* [Assignment]
In the records below, find the lines that include "letters" and copy each.

═══

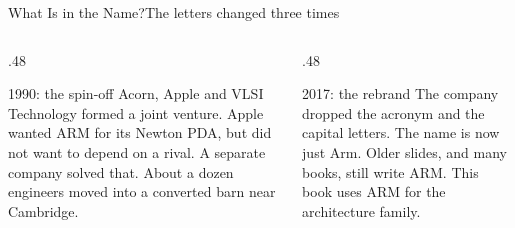 \documentclass[9pt,aspectratio=169,xcolor=table]{beamer}
\begin{document}
{\beamerextras
\begin{frame}{What Is in the Name?}{The letters changed three times}
    \begin{center}
    \end{center}

    \vspace{2mm}
    \begin{columns}[T]
    \begin{column}{.48\textwidth}
        \begin{block}{1990: the spin-off}
            {\small Acorn, Apple and VLSI Technology formed a joint venture. Apple wanted ARM for its Newton PDA, but did not want to depend on a rival. A separate company solved that. About a dozen engineers moved into a converted \alert{barn} near Cambridge.}
        \end{block}
    \end{column}
    \begin{column}{.48\textwidth}
        \begin{block}{2017: the rebrand}
            {\small The company dropped the acronym and the capital letters. The name is now just \alert{Arm}. Older slides, and many books, still write ARM. This book uses ARM for the architecture family.}
        \end{block}
    \end{column}
    \end{columns}
\end{frame}
}
\end{document}
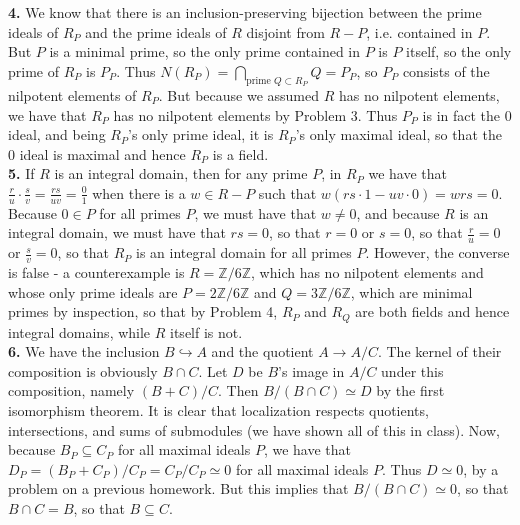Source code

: \documentclass[11pt]{article}
\newcommand{\num}[1]{\noindent \textbf{#1}}
\theoremstyle{definition}
\begin{document}
\num{4.} We know that there is an inclusion-preserving bijection between the prime ideals of $R_P$ and the prime ideals of $R$ disjoint from $R-P$, i.e. contained in $P$. But $P$ is a minimal prime, so the only prime contained in $P$ is $P$ itself, so the only prime of $R_P$ is $P_P$. Thus $N(R_P)=\bigcap_{\text{prime } Q\subset R_P} Q = P_P$, so $P_P$ consists of the nilpotent elements of $R_P$. But because we assumed $R$ has no nilpotent elements, we have that $R_P$ has no nilpotent elements by Problem 3. Thus $P_P$ is in fact the 0 ideal, and being $R_P$'s only prime ideal, it is $R_P$'s only maximal ideal, so that the 0 ideal is maximal and hence $R_P$ is a field.     \\

\num{5.} If $R$ is an integral domain, then for any prime $P$, in $R_P$ we have that $\frac{r}{u}\cdot\frac{s}{v}=\frac{rs}{uv}=\frac{0}{1}$ when there is a $w\in R-P$ such that $w(rs\cdot1-uv\cdot0)=wrs=0$. Because $0\in P$ for all primes $P$, we must have that $w\neq0$, and because $R$ is an integral domain, we must have that $rs=0$, so that $r=0$ or $s=0$, so that $\frac{r}{u}=0$ or $\frac{s}{v}=0$, so that $R_P$ is an integral domain for all primes $P$. However, the converse is false - a counterexample is $R=\mathbb{Z}/6\mathbb{Z}$, which has no nilpotent elements and whose only prime ideals are $P=2\mathbb{Z}/6\mathbb{Z}$ and $Q=3\mathbb{Z}/6\mathbb{Z}$, which are minimal primes by inspection, so that by Problem 4, $R_P$ and $R_Q$ are both fields and hence integral domains, while $R$ itself is not.    \\

\num{6.} We have the inclusion $B\hookrightarrow A$ and the quotient $A\rightarrow A/C$. The kernel of their composition is obviously $B\cap C$. Let $D$ be $B$'s image in $A/C$ under this composition, namely $(B+C)/C$. Then $B/(B\cap C)\simeq D$ by the first isomorphism theorem. It is clear that localization respects quotients, intersections, and sums of submodules (we have shown all of this in class). Now, because $B_P\subseteq C_P$ for all maximal ideals $P$, we have that $D_P=(B_P+C_P)/C_P=C_P/C_P\simeq0$ for all maximal ideals $P$. Thus $D\simeq 0$, by a problem on a previous homework. But this implies that $B/(B\cap C)\simeq 0$, so that $B\cap C= B$, so that $B\subseteq C$.   \\
\end{document}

═══

* [Reply to the exercise]
\begin{frame}{What Is in the Name?}{The letters changed three times}
            {\small The company dropped the acronym and the capital letters. The name is now just \alert{Arm}. Older slides, and many books, still write ARM. This book uses ARM for the architecture family.}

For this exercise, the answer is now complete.